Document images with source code
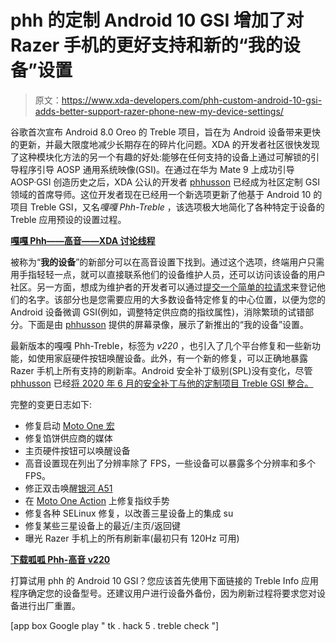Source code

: # phh 的定制 Android 10 GSI 增加了对 Razer 手机的更好支持和新的“我的设备”设置

> 原文：<https://www.xda-developers.com/phh-custom-android-10-gsi-adds-better-support-razer-phone-new-my-device-settings/>

谷歌首次宣布 Android 8.0 Oreo 的 Treble 项目，旨在为 Android 设备带来更快的更新，并最大限度地减少长期存在的碎片化问题。XDA 的开发者社区很快发现了这种模块化方法的另一个有趣的好处:能够在任何支持的设备上通过可解锁的引导程序引导 AOSP 通用系统映像(GSI)。在通过在华为 Mate 9 上成功引导 AOSP·GSI 创造历史之后，XDA 公认的开发者 [phhusson](https://forum.xda-developers.com/member.php?u=1915408) 已经成为社区定制 GSI 领域的首席导师。这位开发者现在已经用一个新选项更新了他基于 Android 10 的项目 Treble GSI，又名*嘎嘎 Phh-Treble* ，该选项极大地简化了各种特定于设备的 Treble 应用预设的设置过程。

**[嘎嘎 Phh——高音——XDA 讨论线程](https://forum.xda-developers.com/project-treble/trebleenabled-device-development/aosp-10-0-quack-phh-treble-t3992559)**

被称为“**我的设备**”的新部分可以在高音设置下找到。通过这个选项，终端用户只需用手指轻轻一点，就可以直接联系他们的设备维护人员，还可以访问该设备的用户社区。另一方面，想成为维护者的开发者可以通过[提交一个简单的拉请求](https://github.com/phhusson/treble_presets/)来登记他们的名字。该部分也是您需要应用的大多数设备特定修复的中心位置，以便为您的 Android 设备微调 GSI(例如，调整特定供应商的指纹属性)，消除繁琐的试错部分。下面是由 [phhusson](https://forum.xda-developers.com/member.php?u=1915408) 提供的屏幕录像，展示了新推出的“我的设备”设置。

最新版本的嘎嘎 Phh-Treble，标签为 *v220* ，也引入了几个平台修复和一些新功能，如使用家庭硬件按钮唤醒设备。此外，有一个新的修复，可以正确地暴露 Razer 手机上所有支持的刷新率。Android 安全补丁级别(SPL)没有变化，尽管 [phhusson](https://forum.xda-developers.com/member.php?u=1915408) 已经[将 2020 年 6 月的安全补丁与他的定制项目 Treble GSI 整合。](https://www.xda-developers.com/custom-aosp-project-treble-gsi-gets-updated-with-june-2020-security-patches-netflix-hd-support-for-the-xiaomi-mi-9-and-redmi-note-9s-and-more/)

完整的变更日志如下:

*   修复启动 [Moto One 宏](https://www.xda-developers.com/motorola-one-macro-launches-with-budget-specs-and-a-macro-camera/)
*   修复馅饼供应商的媒体
*   主页硬件按钮可以唤醒设备
*   高音设置现在列出了分辨率除了 FPS，一些设备可以暴露多个分辨率和多个 FPS。
*   修正双击唤醒[银河 A51](https://forum.xda-developers.com/galaxy-a51)
*   在 [Moto One Action](https://forum.xda-developers.com/one-action) 上修复指纹手势
*   修复各种 SELinux 修复，以改善三星设备上的集成 su
*   修复某些三星设备上的最近/主页/返回键
*   曝光 Razer 手机上的所有刷新率(最初只有 120Hz 可用)

**[下载呱呱 Phh-高音 v220](https://github.com/phhusson/treble_experimentations/releases/tag/v220)**

打算试用 phh 的 Android 10 GSI？您应该首先使用下面链接的 Treble Info 应用程序确定您的设备型号。还建议用户进行设备外备份，因为刷新过程将要求您对设备进行出厂重置。

[app box Google play " tk . hack 5 . treble check "]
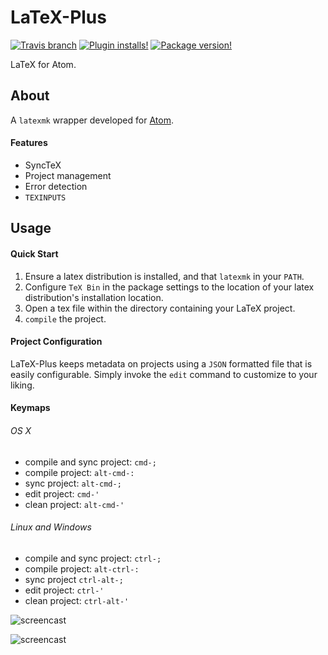 # LaTeX-Plus

[![Travis branch](https://img.shields.io/travis/andrewrynhard/atom-latex-plus/master.svg?style=flat-square)]()
[![Plugin installs!](https://img.shields.io/apm/dm/latex-plus.svg?style=flat-square)](https://atom.io/packages/latex-plus)
[![Package version!](https://img.shields.io/apm/v/latex-plus.svg?style=flat-square)](https://atom.io/packages/latex-plus)

LaTeX for Atom.

## About
  A `latexmk` wrapper developed for [Atom](https://atom.io).
#### Features
  * SyncTeX
  * Project management
  * Error detection
  * `TEXINPUTS`

## Usage
#### Quick Start
  1. Ensure a latex distribution is installed, and that `latexmk` in your `PATH`.
  2. Configure `TeX Bin` in the package settings to the location of your latex distribution's installation location.
  3. Open a tex file within the directory containing your LaTeX project.
  4. `compile` the project.

#### Project Configuration
LaTeX-Plus keeps metadata on projects using a `JSON` formatted file that is
easily configurable. Simply invoke the `edit` command to customize to your
liking.

#### Keymaps

###### OS X
* compile and sync project: `cmd-;`
* compile project: `alt-cmd-:`
* sync project: `alt-cmd-;`
* edit project: `cmd-'`
* clean project: `alt-cmd-'`

###### Linux and Windows
* compile and sync project: `ctrl-;`
* compile project: `alt-ctrl-:`
* sync project `ctrl-alt-;`
* edit project: `ctrl-'`
* clean project: `ctrl-alt-'`

![screencast](https://raw.githubusercontent.com/andrewrynhard/atom-latex-plus/resources/gif/compile.gif)

![screencast](https://raw.githubusercontent.com/andrewrynhard/atom-latex-plus/resources/gif/errors.gif)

TASK BRIEF
Check each line of the entries above, and show every one holding the word "latexmk".

EXERCISE ANSWER
  A `latexmk` wrapper developed for [Atom](https://atom.io).
  1. Ensure a latex distribution is installed, and that `latexmk` in your `PATH`.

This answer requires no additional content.